Membrane Biol. ) Vol. 19, 1-3
6 (1974) can also be used. The concentration can also be appropriately changed within the range of 0.1 to 5 mol%.

Valinomycin can be used as a molecule having the ability to recognize a specific substance. Other than this, Electrochemistry Vol. 53, No. 12,942-946 (1985)
Crown ethers and cryptands described in "Journal of American Chemical Society", Vol. 110, No. 2,571-57
7 (1988) can be used. These molecules have ion selectivity, and have a function of selecting ions such as potassium, calcium, sodium, lithium, and magnesium. The concentration of these substances with specific substance recognition ability is 1 to 50 m
ol% can be selected.

The LB film of the present invention is a monitor dye that is amphipathic, inactive to the above-mentioned membrane potential-sensitive dye, has different optical characteristics from the above-mentioned membrane potential-sensitive dye, and is insensitive to the membrane potential. It is characterized by containing. Here, the membrane potential insensitivity means that the fluorescence intensity of the dye is not affected by the change in the membrane potential of the LB membrane.

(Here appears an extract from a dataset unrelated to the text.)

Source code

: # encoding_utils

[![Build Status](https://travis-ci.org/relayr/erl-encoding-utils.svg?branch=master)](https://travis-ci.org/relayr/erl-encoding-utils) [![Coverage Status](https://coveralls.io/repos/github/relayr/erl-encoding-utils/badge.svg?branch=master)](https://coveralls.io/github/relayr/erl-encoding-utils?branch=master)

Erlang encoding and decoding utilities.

The monitor dye that can be used in the LB film of the present invention is not particularly limited as long as it satisfies the above conditions. For example, NK3167, NK2560, NK266.
5, NK3175 (manufactured by Nippon Senshoku Co., Ltd.) and the like. In the present invention, the LB film prepared as described above can be used as an optical chemical sensor.

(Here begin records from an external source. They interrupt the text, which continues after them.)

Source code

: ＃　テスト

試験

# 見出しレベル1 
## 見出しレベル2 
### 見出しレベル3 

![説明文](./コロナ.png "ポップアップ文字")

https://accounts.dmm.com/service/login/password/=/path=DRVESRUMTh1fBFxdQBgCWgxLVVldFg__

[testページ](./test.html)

The support used when the LB film of the present invention is used as an optical chemical sensor is not particularly limited as long as it can be used for an optical chemical sensor, and examples thereof include a silane-treated glass substrate.

In order to prepare an LB film for an optical chemical sensor, the monolayer film developed on the water surface is supported by the method previously proposed by the present inventors, that is, by the pressure before the phase transition. Accumulate on the body.

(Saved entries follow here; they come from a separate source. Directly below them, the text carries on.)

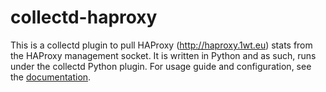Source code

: collectd-haproxy
================
This is a collectd plugin to pull HAProxy (<http://haproxy.1wt.eu>) stats from the HAProxy management socket.
It is written in Python and as such, runs under the collectd Python plugin.
For usage guide and configuration, see the [documentation](https://github.com/signalfx/integrations/tree/master/collectd-haproxy).
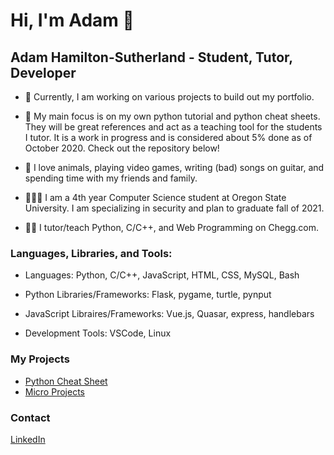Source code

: # Hi, I'm Adam :busts_in_silhouette:

## Adam Hamilton-Sutherland - Student, Tutor, Developer

- 🔨 Currently, I am working on various projects to build out my portfolio.
  
- 📝 My main focus is on my own python tutorial and python cheat sheets. They will be great references and act as a teaching tool for the students I tutor. It is a work in progress and is considered about 5% done as of October 2020. Check out the repository below!

- 🐶 I love animals, playing video games, writing (bad) songs on guitar, and spending time with my friends and family.

- 👨🏻‍🎓 I am a 4th year Computer Science student at Oregon State University. I am specializing in security and plan to graduate fall of 2021.

- 👨‍💻 I tutor/teach Python, C/C++, and Web Programming on Chegg.com.

### Languages, Libraries, and Tools:

- Languages: Python, C/C++, JavaScript, HTML, CSS, MySQL, Bash

- Python Libraries/Frameworks: Flask, pygame, turtle, pynput

- JavaScript Libraires/Frameworks: Vue.js, Quasar, express, handlebars
  
- Development Tools: VSCode, Linux

### My Projects

- [Python Cheat Sheet](https://github.com/adamhamland/python_cheatsheets)
- [Micro Projects](https://github.com/adamhamland/micro-projects)

### Contact

[LinkedIn](https://www.linkedin.com/in/adam-hamilton-sutherland-b710131b8/)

A monitor dye is newly added to the LB film of the present invention. This is because when the LB film of the present invention is used as an optical chemical sensor, deterioration of the optical chemical sensor is monitored and corrected by the dye. When the LB film of the present invention is used in an optical chemical sensor, the monitor dye is required to have the following properties. First, it is desirable that the monitor dye have different optical characteristics from the coexisting membrane potential sensitive dye.

That is, it is necessary to have optical characteristics that do not interfere with the absorption wavelength or fluorescence wavelength of the membrane potential sensitive dye. At the same time, it is desirable that the optical change is small with respect to the membrane potential. Second, the monitor dye is preferably fluorescent.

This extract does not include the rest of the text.